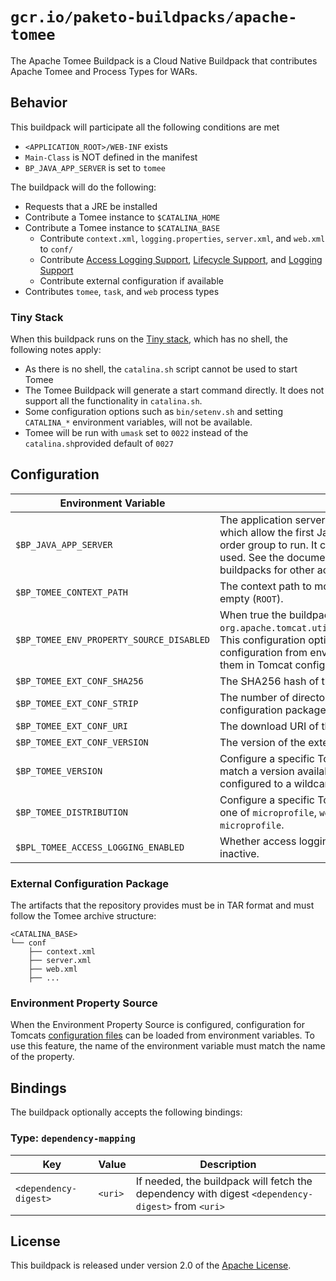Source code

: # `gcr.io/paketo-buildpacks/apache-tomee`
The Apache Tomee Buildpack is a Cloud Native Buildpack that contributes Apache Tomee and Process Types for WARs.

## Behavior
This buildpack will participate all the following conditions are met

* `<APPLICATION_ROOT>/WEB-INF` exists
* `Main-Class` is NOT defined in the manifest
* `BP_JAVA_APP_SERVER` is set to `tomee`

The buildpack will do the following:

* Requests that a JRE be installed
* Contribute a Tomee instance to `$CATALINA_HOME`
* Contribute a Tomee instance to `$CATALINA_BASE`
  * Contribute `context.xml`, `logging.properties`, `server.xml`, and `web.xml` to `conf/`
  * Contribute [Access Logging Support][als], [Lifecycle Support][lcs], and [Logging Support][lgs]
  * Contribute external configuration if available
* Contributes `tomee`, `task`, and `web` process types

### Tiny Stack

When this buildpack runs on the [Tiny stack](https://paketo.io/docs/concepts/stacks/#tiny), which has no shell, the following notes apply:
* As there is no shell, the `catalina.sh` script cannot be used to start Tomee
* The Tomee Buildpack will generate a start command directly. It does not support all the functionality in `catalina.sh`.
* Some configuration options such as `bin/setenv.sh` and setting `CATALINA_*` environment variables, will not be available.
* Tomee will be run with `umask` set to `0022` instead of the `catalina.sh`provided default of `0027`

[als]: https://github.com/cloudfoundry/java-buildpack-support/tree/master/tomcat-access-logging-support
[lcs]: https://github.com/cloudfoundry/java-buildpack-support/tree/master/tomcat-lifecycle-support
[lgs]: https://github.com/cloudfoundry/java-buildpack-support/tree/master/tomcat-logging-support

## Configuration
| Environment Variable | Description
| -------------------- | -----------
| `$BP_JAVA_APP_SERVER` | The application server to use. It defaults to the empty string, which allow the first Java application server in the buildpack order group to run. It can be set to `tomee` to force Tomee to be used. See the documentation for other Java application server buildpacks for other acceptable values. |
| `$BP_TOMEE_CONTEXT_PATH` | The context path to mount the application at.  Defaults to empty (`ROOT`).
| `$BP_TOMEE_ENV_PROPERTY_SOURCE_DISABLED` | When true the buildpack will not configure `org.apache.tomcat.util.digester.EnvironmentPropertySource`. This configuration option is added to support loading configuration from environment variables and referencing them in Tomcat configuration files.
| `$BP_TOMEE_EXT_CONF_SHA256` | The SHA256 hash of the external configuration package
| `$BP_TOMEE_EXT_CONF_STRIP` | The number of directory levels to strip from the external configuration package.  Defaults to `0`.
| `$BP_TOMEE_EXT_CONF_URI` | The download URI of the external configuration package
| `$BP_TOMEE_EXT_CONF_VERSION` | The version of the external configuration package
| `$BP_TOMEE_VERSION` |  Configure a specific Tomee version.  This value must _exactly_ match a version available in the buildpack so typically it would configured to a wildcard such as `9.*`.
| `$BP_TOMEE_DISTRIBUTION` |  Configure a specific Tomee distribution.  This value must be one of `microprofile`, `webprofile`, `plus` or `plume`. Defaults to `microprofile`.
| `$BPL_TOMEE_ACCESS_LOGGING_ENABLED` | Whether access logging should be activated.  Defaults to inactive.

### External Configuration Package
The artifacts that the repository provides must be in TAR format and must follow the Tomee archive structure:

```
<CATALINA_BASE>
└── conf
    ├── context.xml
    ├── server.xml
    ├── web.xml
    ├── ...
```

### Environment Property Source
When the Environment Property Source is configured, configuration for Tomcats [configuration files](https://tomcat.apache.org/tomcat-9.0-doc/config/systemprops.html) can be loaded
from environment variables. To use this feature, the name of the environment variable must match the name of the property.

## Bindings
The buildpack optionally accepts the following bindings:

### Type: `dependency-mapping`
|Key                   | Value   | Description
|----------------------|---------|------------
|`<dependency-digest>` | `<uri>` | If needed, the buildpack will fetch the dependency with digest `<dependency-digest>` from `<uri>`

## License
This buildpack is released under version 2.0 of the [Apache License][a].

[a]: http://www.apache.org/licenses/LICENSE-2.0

************

◆ TASK REQUIREMENTS: Where a line of the entries contains the word "from", copy that line.

◆ TASK RESULT:
| `$BP_TOMEE_ENV_PROPERTY_SOURCE_DISABLED` | When true the buildpack will not configure `org.apache.tomcat.util.digester.EnvironmentPropertySource`. This configuration option is added to support loading configuration from environment variables and referencing them in Tomcat configuration files.
| `$BP_TOMEE_EXT_CONF_STRIP` | The number of directory levels to strip from the external configuration package.  Defaults to `0`.
from environment variables. To use this feature, the name of the environment variable must match the name of the property.
|`<dependency-digest>` | `<uri>` | If needed, the buildpack will fetch the dependency with digest `<dependency-digest>` from `<uri>`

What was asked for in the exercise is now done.